- **ACTION ITEM**: Find the line with "Commissioner for Refugees" in the data below, then restate it and all remaining lines exactly, adding nothing.

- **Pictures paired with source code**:
#####
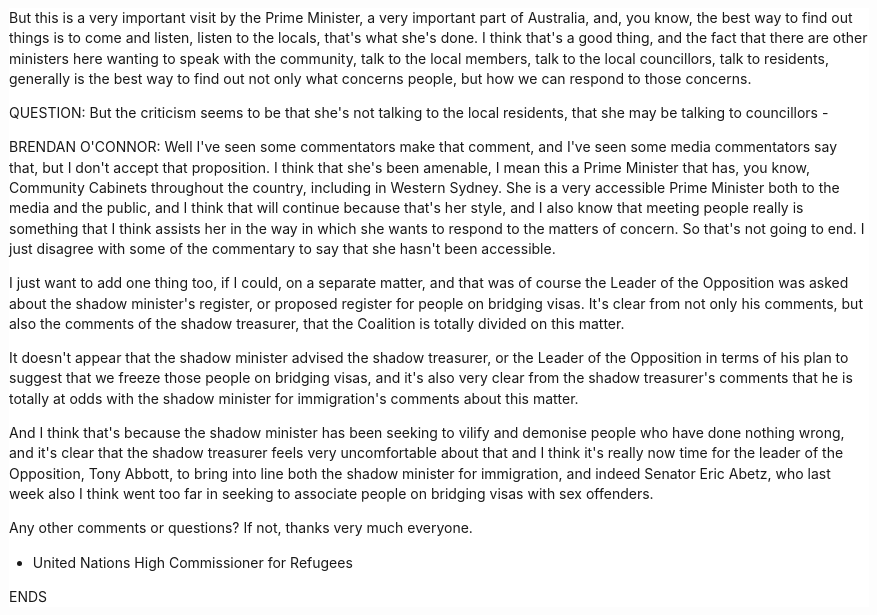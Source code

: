  But this is a very important visit by the Prime Minister, a very important part of Australia, and, you  know, the best way to find out things is to come and listen, listen to the locals, that's what she's  done. I think that's a good thing, and the fact that there are other ministers here wanting to speak  with the community, talk to the local members, talk to the local councillors, talk to residents,  generally is the best way to find out not only what concerns people, but how we can respond to  those concerns.   

 QUESTION:         But the criticism seems to be that she's not talking to the local residents, that she  may be talking to councillors -    

 BRENDAN O'CONNOR:  Well I've seen some commentators make that comment, and I've seen some  media commentators say that, but I don't accept that proposition. I think that she's been amenable,  I mean this a Prime Minister that has, you know, Community Cabinets throughout the country,  including in Western Sydney. She is a very accessible Prime Minister both to the media and the  public, and I think that will continue because that's her style, and I also know that meeting people  really is something that I think assists her in the way in which she wants to respond to the matters of  concern. So that's not going to end. I just disagree with some of the commentary to say that she  hasn't been accessible.    

 I just want to add one thing too, if I could, on a separate matter, and that was of course the Leader  of the Opposition was asked about the shadow minister's register, or proposed register for people  on bridging visas. It's clear from not only his comments, but also the comments of the shadow  treasurer, that the Coalition is totally divided on this matter.    

 It doesn't appear that the shadow minister advised the shadow treasurer, or the Leader of the  Opposition in terms of his plan to suggest that we freeze those people on bridging visas, and it's also  very clear from the shadow treasurer's comments that he is totally at odds with the shadow minister  for immigration's comments about this matter.   

 And I think that's because the shadow minister has been seeking to vilify and demonise people who  have done nothing wrong, and it's clear that the shadow treasurer feels very uncomfortable about  that and I think it's really now time for the leader of the Opposition, Tony Abbott, to bring into line  both the shadow minister for immigration, and indeed Senator Eric Abetz, who last week also I think  went too far in seeking to associate people on bridging visas with sex offenders.   

 Any other comments or questions? If not, thanks very much everyone.    

 * United Nations High Commissioner for Refugees   

 ENDS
#####
- **RESULT FOR THIS TASK**:
 * United Nations High Commissioner for Refugees   

 ENDS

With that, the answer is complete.